Digitale Außenwerbung Digital-Out-of-Home: Viel Planung, viel Handarbeit

Ströer
Ströer

Außenwerbung wandelt sich zum Bewegtbildmedium, das Adserver-gesteuert selbst Echtzeitwerbung zulässt. Digital-Out-of-Home - kurz: DOOH - benötigt in der Planung aber noch viel Handarbeit.

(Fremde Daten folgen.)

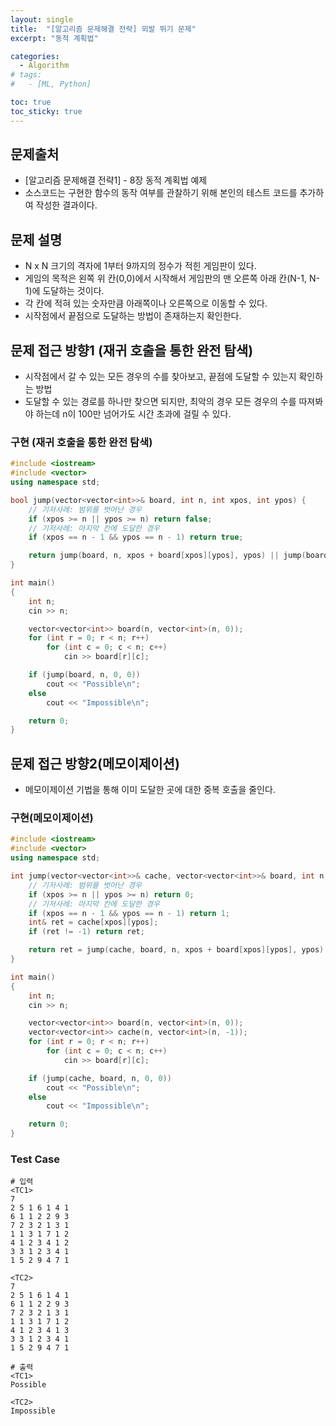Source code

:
 ```yaml
---
layout: single
title:  "[알고리즘 문제해결 전략] 외발 뛰기 문제"
excerpt: "동적 계획법"

categories:
  - Algorithm
# tags:
#   - [ML, Python]

toc: true
toc_sticky: true
---
```


## 문제출처
- [알고리즘 문제해결 전략1] - 8장 동적 계획법 예제
- 소스코드는 구현한 함수의 동작 여부를 관찰하기 위해 본인의 테스트 코드를 추가하여 작성한 결과이다.

## 문제 설명
- N x N 크기의 격자에 1부터 9까지의 정수가 적힌 게임판이 있다. 
- 게임의 목적은 왼쪽 위 칸(0,0)에서 시작해서 게임판의 맨 오른쪽 아래 칸(N-1, N-1)에 도달하는 것이다.
- 각 칸에 적혀 있는 숫자만큼 아래쪽이나 오른쪽으로 이동할 수 있다.
- 시작점에서 끝점으로 도달하는 방법이 존재하는지 확인한다. 

## 문제 접근 방향1 (재귀 호출을 통한 완전 탐색)
- 시작점에서 갈 수 있는 모든 경우의 수를 찾아보고, 끝점에 도달할 수 있는지 확인하는 방법
- 도달할 수 있는 경로를 하나만 찾으면 되지만, 최악의 경우 모든 경우의 수를 따져봐야 하는데 n이 100만 넘어가도 시간 초과에 걸릴 수 있다.

### 구현 (재귀 호출을 통한 완전 탐색)
```c++
#include <iostream>
#include <vector>
using namespace std;

bool jump(vector<vector<int>>& board, int n, int xpos, int ypos) {
	// 기저사례: 범위를 벗어난 경우
	if (xpos >= n || ypos >= n) return false;
	// 기저사례: 마지막 칸에 도달한 경우
	if (xpos == n - 1 && ypos == n - 1) return true;

	return jump(board, n, xpos + board[xpos][ypos], ypos) || jump(board, n, xpos, ypos + board[xpos][ypos]);
}

int main()
{
	int n;
	cin >> n;

	vector<vector<int>> board(n, vector<int>(n, 0));
	for (int r = 0; r < n; r++) 
		for (int c = 0; c < n; c++) 
			cin >> board[r][c];

	if (jump(board, n, 0, 0))
		cout << "Possible\n";
	else
		cout << "Impossible\n";

	return 0;
}

```

## 문제 접근 방향2(메모이제이션)
- 메모이제이션 기법을 통해 이미 도달한 곳에 대한 중복 호출을 줄인다.

### 구현(메모이제이션)
```c++
#include <iostream>
#include <vector>
using namespace std;

int jump(vector<vector<int>>& cache, vector<vector<int>>& board, int n, int xpos, int ypos) {
	// 기저사례: 범위를 벗어난 경우
	if (xpos >= n || ypos >= n) return 0;
	// 기저사례: 마지막 칸에 도달한 경우
	if (xpos == n - 1 && ypos == n - 1) return 1;
	int& ret = cache[xpos][ypos];
	if (ret != -1) return ret;

	return ret = jump(cache, board, n, xpos + board[xpos][ypos], ypos) || jump(cache, board, n, xpos, ypos + board[xpos][ypos]);
}

int main()
{
	int n;
	cin >> n;

	vector<vector<int>> board(n, vector<int>(n, 0));
	vector<vector<int>> cache(n, vector<int>(n, -1));
	for (int r = 0; r < n; r++) 
		for (int c = 0; c < n; c++) 
			cin >> board[r][c];

	if (jump(cache, board, n, 0, 0))
		cout << "Possible\n";
	else
		cout << "Impossible\n";

	return 0;
}
```


### Test Case
```
# 입력
<TC1>
7
2 5 1 6 1 4 1
6 1 1 2 2 9 3
7 2 3 2 1 3 1
1 1 3 1 7 1 2
4 1 2 3 4 1 2
3 3 1 2 3 4 1
1 5 2 9 4 7 1

<TC2>
7
2 5 1 6 1 4 1
6 1 1 2 2 9 3
7 2 3 2 1 3 1
1 1 3 1 7 1 2
4 1 2 3 4 1 3
3 3 1 2 3 4 1
1 5 2 9 4 7 1

# 출력
<TC1>
Possible

<TC2>
Impossible
```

Es war der Beginn jeglicher Werbung im öffentlichen Raum, als Ernst Litfaß im April 1855 die nach ihm benannte Anschlagsäule erfand. Säulen wurden zu Plakatflächen, die schließlich ganze Häuserfassaden zierten, großformatig, aufmerksamkeitsstark, aber - statisch. Das geklebte Plakat - auf Neudeutsch Out-of-Home-Werbung (OOH) genannt - gibt es immer noch, doch rund 160 Jahre später reiht sich seine digitale Schwester als weiterer Video-Kanal zwischen TV und Online ein. Mehr als 110.000 werberelevante Screens und 18.000 Standorte in Deutschland zählt die Beratungsagentur Invidis in ihrem Digital-Out-of-Home (DOOH) Jahrbuch 2014/2015.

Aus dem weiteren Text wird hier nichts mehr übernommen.